Quando já entrara na fase adulta, em Porto Alegre, vivendo entre marginais, recebeu de Zuenir uma boa notícia: os produtores do filme “Amazônia em Chamas” haviam concordado em pagar algo em torno de 60 mil reais de direitos pelo uso do personagem no filme. O dinheiro ficou depositado numa conta conjunta na Caixa Econômica e só podia ser retirado com duas assinaturas, a sua e a de Zuenir. Com maior idade, Genésio pôde então movimentar o dinheiro, mas o fez de forma descontrolada, posando de rico diante das moçoilas e dos companheiros de farra que conheceu em Marabá, no Pará, para onde se transferiu. Na segunda parte do livro ele conta como foi essa fase de sua saga, amorosa e fracassada. Após desbaratar os 60 mil reais recebidos da Warner Bros, entregou os pontos e voltou para sua origem acreana.

 

Em 2004, sem saber por onde ele andava, Zuenir, eu e Júlia Feitoza empreendemos uma busca pela BR-317, no trecho Rio Branco – Brasileia, parando e perguntando a pessoas que o conheciam ao longo do estrada. Fomos encontrá-lo entre um grupo que fazia trabalho de recuperação de uma igreja nas proximidades de Xapuri. Estava gordo e se sentiu envergonhado por encontrar-se embriagado. Mas ficou feliz ao rever o amigo, a quem informou que estava escrevendo um livro com sua própria história. “Faça isso, Genésio!”- incentivou Zuenir, recomendando que entregasse os originais a mim, para que os remetesse para seu endereço no Rio à medida que fosse concluindo os capítulos.
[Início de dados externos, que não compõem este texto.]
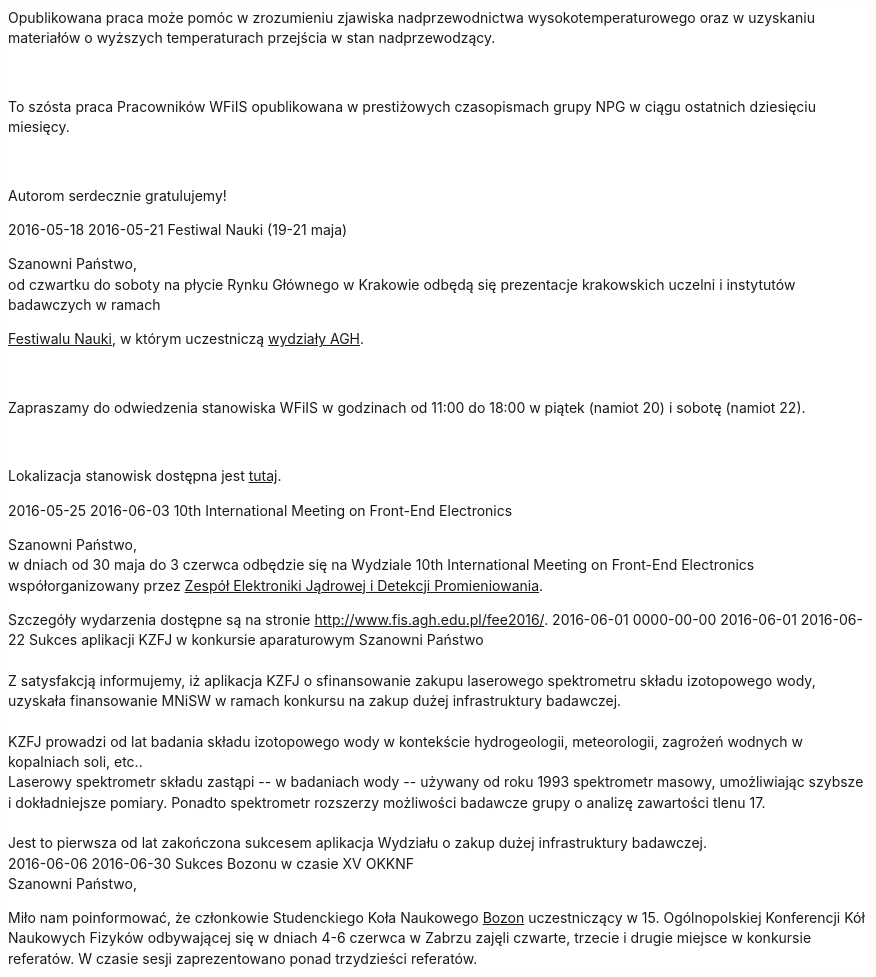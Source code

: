<p>
Opublikowana praca może pomóc w zrozumieniu zjawiska nadprzewodnictwa wysokotemperaturowego oraz w uzyskaniu materiałów o wyższych temperaturach przejścia w stan nadprzewodzący.
</p>
<br />

<p>
To szósta praca Pracowników WFiIS opublikowana w prestiżowych czasopismach grupy NPG w ciągu ostatnich dziesięciu miesięcy.
</p>
<br />

<p>
Autorom serdecznie gratulujemy!
</p>
2016-05-18	2016-05-21	Festiwal Nauki (19-21 maja)	<br />
</p>Szanowni Państwo,<br />
od czwartku do soboty na płycie Rynku Głównego w Krakowie odbędą się prezentacje krakowskich uczelni i instytutów badawczych w ramach


<a href="http://festiwalnauki.up.krakow.pl/">Festiwalu Nauki</a>, w którym uczestniczą <a href="http://www.festiwalnauki.agh.edu.pl/">wydziały AGH</a>.</p>
<br />

<p>Zapraszamy do odwiedzenia stanowiska WFiIS w godzinach od 11:00 do 18:00 w piątek (namiot 20) i sobotę (namiot 22).</p>
<br />

<p>Lokalizacja stanowisk dostępna jest <a href="http://www.festiwalnauki.agh.edu.pl/index.php?n0=maps_f">tutaj</a>.</p>
2016-05-25	2016-06-03	10th International Meeting on Front-End Electronics	<br />
<p>Szanowni Państwo,<br />
w dniach od 30 maja do 3 czerwca odbędzie się na Wydziale 10th International Meeting on Front-End Electronics współorganizowany przez <a href="http://www.fis.agh.edu.pl/koidc/index.php?id=2&setlang=en&setlang=pl">Zespół Elektroniki Jądrowej i Detekcji Promieniowania</a>.</p>

<p>Szczegóły wydarzenia dostępne są na stronie <a href="http://www.fis.agh.edu.pl/fee2016/">http://www.fis.agh.edu.pl/fee2016/</a>.
2016-06-01	0000-00-00		
2016-06-01	2016-06-22	Sukces aplikacji KZFJ w konkursie aparaturowym	Szanowni Państwo<br>
<br>
Z satysfakcją informujemy, iż aplikacja KZFJ o sfinansowanie zakupu laserowego spektrometru składu izotopowego wody, uzyskała finansowanie MNiSW w ramach konkursu na zakup dużej infrastruktury badawczej. <br>
<br> KZFJ prowadzi od lat badania składu izotopowego wody w kontekście hydrogeologii, meteorologii, zagrożeń wodnych w kopalniach soli, etc..<br>
Laserowy spektrometr składu zastąpi -- w badaniach wody -- używany od roku 1993 spektrometr masowy, umożliwiając szybsze i dokładniejsze pomiary. Ponadto spektrometr rozszerzy możliwości badawcze grupy o analizę zawartości tlenu 17.
<br> <br> Jest to pierwsza od lat zakończona sukcesem aplikacja Wydziału o zakup dużej infrastruktury badawczej. <br>
2016-06-06	2016-06-30	Sukces Bozonu w czasie XV OKKNF	<br/>Szanowni Państwo,<br>

<p>
Miło nam poinformować, że członkowie Studenckiego Koła Naukowego <a href="http://www.bozon.fis.agh.edu.pl/">Bozon</a> uczestniczący w 15. Ogólnopolskiej Konferencji Kół Naukowych Fizyków odbywającej się w dniach 4-6 czerwca w Zabrzu zajęli czwarte, trzecie i drugie miejsce w konkursie referatów. W czasie sesji zaprezentowano ponad trzydzieści referatów.
</p>
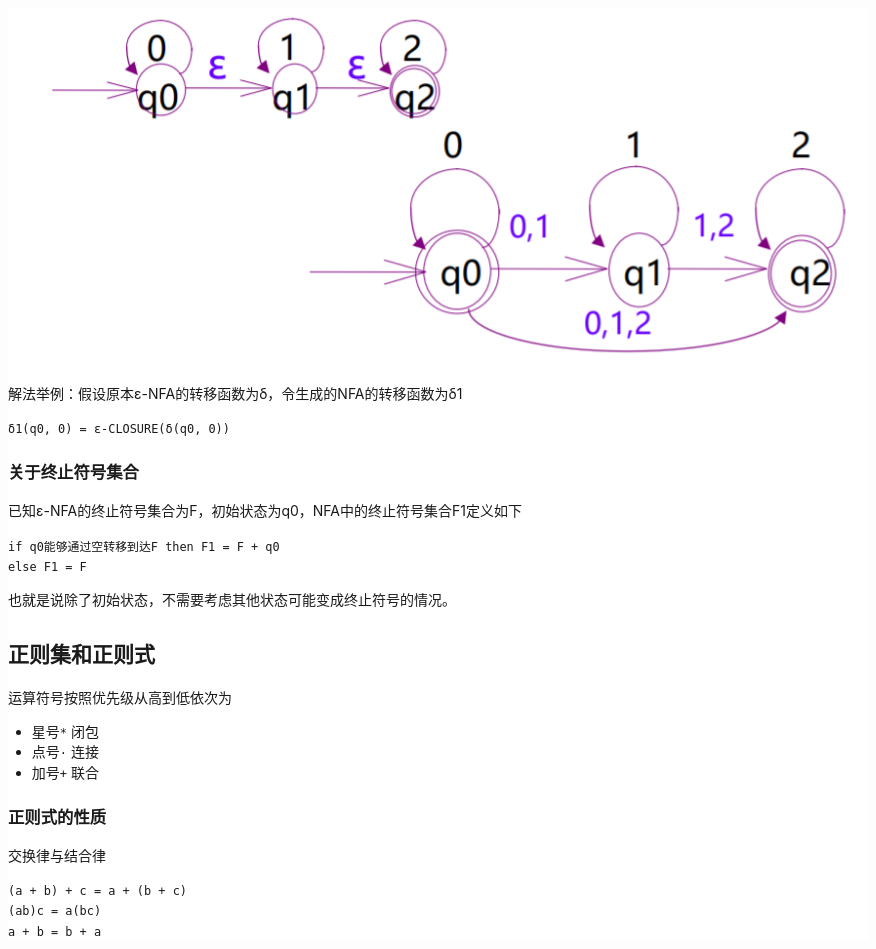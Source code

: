 ![2-4](img/2-4.png)

解法举例：假设原本ε-NFA的转移函数为δ，令生成的NFA的转移函数为δ1

```
δ1(q0, 0) = ε-CLOSURE(δ(q0, 0))
```

### 关于终止符号集合

已知ε-NFA的终止符号集合为F，初始状态为q0，NFA中的终止符号集合F1定义如下

```
if q0能够通过空转移到达F then F1 = F + q0
else F1 = F
```

也就是说除了初始状态，不需要考虑其他状态可能变成终止符号的情况。

## 正则集和正则式

运算符号按照优先级从高到低依次为

- 星号```*``` 闭包
- 点号```·``` 连接
- 加号```+``` 联合

### 正则式的性质

交换律与结合律

```
(a + b) + c = a + (b + c)
(ab)c = a(bc)
a + b = b + a
```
Surpreendentemente, poucos dias depois Júlia Feitoza recebeu o calhamaço de 365 páginas escrito com esferográfica em papel almaço, na frente e no verso.

 

O livro do Genésio não é um primor de literatura, mas nem precisava ser, porque o que atrai nele é a sua história, incomum, e o modo como é narrada, com transparência, verdade e fragilidade que chocam. Mesmo com estudos interrompidos na 6a. série do Ensino Fundamental, Genésio escreve com incrível força, dando pistas confiáveis sobre o imaginário dos povos da floresta amazônica. É, no mínimo, um caso a ser estudado por psicólogos e sociólogos, e ajudado (quem dera!), por ambientalistas de verdade. Afinal, ele continua procurando um lugar ao sol com os riscos de sempre.